Action item: Which lines in the data below contain the word "rowData"? Pull each of them out.

(Saved data entries)
◆ ◆ ◆ ◆ ◆
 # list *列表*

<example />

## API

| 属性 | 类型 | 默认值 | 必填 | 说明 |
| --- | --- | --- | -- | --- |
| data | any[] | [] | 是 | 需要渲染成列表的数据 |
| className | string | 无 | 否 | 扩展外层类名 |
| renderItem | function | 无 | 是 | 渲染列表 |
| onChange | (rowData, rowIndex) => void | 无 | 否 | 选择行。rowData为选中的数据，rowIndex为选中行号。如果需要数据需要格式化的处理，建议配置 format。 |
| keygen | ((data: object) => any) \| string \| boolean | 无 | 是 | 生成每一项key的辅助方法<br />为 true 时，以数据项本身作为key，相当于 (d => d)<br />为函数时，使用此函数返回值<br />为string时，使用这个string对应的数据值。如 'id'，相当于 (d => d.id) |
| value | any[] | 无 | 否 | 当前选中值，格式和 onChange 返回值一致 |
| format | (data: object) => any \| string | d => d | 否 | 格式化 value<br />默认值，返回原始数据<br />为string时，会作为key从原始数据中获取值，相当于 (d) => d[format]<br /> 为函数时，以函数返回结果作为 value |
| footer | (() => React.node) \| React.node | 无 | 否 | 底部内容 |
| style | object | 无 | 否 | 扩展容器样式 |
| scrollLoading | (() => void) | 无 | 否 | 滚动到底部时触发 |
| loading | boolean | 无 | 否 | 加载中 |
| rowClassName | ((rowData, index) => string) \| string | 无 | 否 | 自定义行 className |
◆ ◆ ◆ ◆ ◆
Reply:
| onChange | (rowData, rowIndex) => void | 无 | 否 | 选择行。rowData为选中的数据，rowIndex为选中行号。如果需要数据需要格式化的处理，建议配置 format。 |
| rowClassName | ((rowData, index) => string) \| string | 无 | 否 | 自定义行 className |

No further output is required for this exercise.